(Work order) Search the listing for the string "PlacementRectangle" and copy every line that contains it.

(Excerpted records)
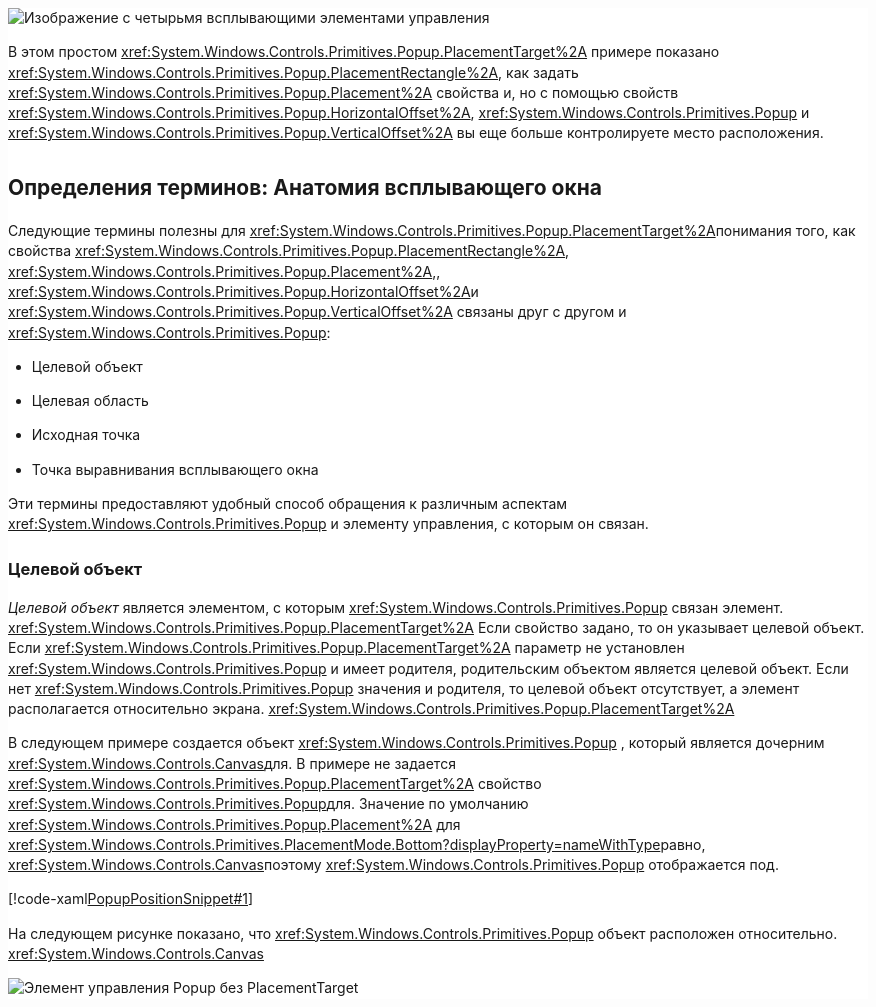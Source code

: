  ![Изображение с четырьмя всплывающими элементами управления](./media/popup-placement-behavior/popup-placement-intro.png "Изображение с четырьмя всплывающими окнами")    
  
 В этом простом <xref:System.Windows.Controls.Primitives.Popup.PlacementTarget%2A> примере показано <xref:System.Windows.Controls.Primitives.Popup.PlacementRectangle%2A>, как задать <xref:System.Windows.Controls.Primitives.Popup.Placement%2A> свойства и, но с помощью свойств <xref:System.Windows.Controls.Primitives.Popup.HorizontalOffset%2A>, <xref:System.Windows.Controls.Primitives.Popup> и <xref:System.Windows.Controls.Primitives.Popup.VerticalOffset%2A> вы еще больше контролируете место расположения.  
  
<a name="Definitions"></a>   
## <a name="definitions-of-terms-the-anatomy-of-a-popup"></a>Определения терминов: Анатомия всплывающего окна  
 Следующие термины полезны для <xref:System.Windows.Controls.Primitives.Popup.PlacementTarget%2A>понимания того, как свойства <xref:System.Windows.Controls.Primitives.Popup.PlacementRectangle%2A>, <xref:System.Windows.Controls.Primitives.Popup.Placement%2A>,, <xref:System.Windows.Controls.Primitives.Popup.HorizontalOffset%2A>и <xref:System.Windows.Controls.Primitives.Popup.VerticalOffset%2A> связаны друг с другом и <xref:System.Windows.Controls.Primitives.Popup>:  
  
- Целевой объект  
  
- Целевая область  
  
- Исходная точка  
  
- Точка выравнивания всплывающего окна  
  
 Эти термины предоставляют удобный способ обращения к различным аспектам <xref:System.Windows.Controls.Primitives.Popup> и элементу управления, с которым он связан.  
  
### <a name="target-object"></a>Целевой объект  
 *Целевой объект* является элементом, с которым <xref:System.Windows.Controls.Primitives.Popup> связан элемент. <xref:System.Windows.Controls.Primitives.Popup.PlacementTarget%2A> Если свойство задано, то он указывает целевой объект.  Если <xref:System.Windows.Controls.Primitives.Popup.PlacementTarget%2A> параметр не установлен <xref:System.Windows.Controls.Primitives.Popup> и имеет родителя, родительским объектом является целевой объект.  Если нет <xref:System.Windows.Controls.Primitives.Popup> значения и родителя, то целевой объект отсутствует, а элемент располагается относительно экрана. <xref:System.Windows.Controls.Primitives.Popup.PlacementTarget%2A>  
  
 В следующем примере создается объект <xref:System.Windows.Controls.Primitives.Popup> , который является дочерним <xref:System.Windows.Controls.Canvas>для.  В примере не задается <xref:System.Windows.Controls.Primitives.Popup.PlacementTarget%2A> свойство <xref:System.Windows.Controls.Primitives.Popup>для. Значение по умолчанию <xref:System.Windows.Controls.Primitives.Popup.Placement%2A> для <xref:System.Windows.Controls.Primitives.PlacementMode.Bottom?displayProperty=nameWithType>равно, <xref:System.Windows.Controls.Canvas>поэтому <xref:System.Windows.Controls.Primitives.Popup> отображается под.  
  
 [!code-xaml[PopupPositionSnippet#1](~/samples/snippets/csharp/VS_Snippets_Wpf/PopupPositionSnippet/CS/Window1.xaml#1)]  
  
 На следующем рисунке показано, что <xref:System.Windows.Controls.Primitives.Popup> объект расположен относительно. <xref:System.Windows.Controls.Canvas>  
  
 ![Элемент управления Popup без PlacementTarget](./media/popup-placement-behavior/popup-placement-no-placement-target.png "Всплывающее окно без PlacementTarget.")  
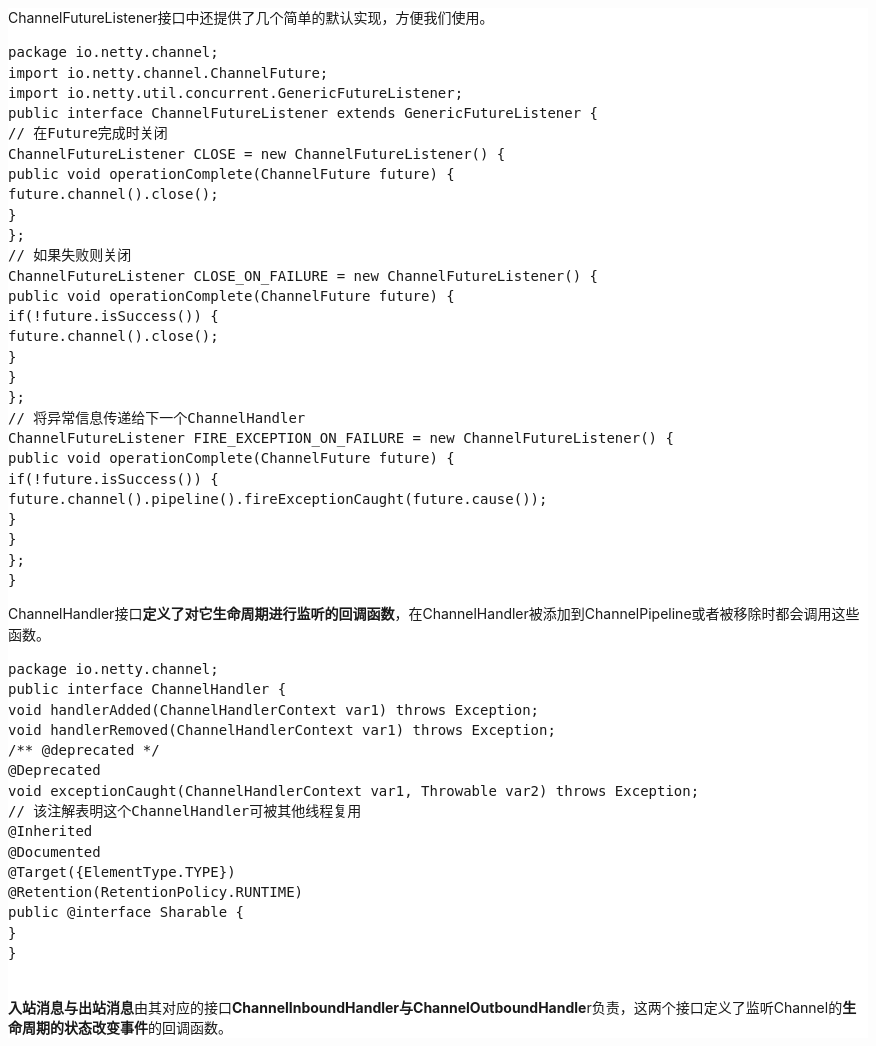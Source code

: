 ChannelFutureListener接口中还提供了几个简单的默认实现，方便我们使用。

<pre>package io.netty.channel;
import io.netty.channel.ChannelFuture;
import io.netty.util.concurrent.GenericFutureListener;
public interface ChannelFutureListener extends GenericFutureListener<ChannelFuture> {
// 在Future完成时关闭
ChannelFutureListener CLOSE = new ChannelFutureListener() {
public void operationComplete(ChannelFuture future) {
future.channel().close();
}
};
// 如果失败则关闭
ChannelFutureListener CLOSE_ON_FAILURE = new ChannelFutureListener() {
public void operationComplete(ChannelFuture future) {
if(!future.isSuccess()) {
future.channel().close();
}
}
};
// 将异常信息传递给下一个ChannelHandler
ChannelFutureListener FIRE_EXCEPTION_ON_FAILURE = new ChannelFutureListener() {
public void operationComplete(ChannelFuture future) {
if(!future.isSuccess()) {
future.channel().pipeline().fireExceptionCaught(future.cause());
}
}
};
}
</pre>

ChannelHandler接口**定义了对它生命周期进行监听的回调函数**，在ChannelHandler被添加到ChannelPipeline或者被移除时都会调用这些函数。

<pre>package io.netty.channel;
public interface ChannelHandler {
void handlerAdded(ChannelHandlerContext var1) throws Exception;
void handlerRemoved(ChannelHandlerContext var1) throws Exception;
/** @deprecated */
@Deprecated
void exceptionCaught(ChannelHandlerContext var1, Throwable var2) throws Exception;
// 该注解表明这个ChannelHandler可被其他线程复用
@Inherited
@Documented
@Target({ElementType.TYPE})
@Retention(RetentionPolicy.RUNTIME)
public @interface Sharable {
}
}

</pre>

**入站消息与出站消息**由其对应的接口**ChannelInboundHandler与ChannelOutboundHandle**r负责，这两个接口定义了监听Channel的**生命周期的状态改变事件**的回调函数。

(Reply to the exercise)
 В этом простом <xref:System.Windows.Controls.Primitives.Popup.PlacementTarget%2A> примере показано <xref:System.Windows.Controls.Primitives.Popup.PlacementRectangle%2A>, как задать <xref:System.Windows.Controls.Primitives.Popup.Placement%2A> свойства и, но с помощью свойств <xref:System.Windows.Controls.Primitives.Popup.HorizontalOffset%2A>, <xref:System.Windows.Controls.Primitives.Popup> и <xref:System.Windows.Controls.Primitives.Popup.VerticalOffset%2A> вы еще больше контролируете место расположения.  
 Следующие термины полезны для <xref:System.Windows.Controls.Primitives.Popup.PlacementTarget%2A>понимания того, как свойства <xref:System.Windows.Controls.Primitives.Popup.PlacementRectangle%2A>, <xref:System.Windows.Controls.Primitives.Popup.Placement%2A>,, <xref:System.Windows.Controls.Primitives.Popup.HorizontalOffset%2A>и <xref:System.Windows.Controls.Primitives.Popup.VerticalOffset%2A> связаны друг с другом и <xref:System.Windows.Controls.Primitives.Popup>:  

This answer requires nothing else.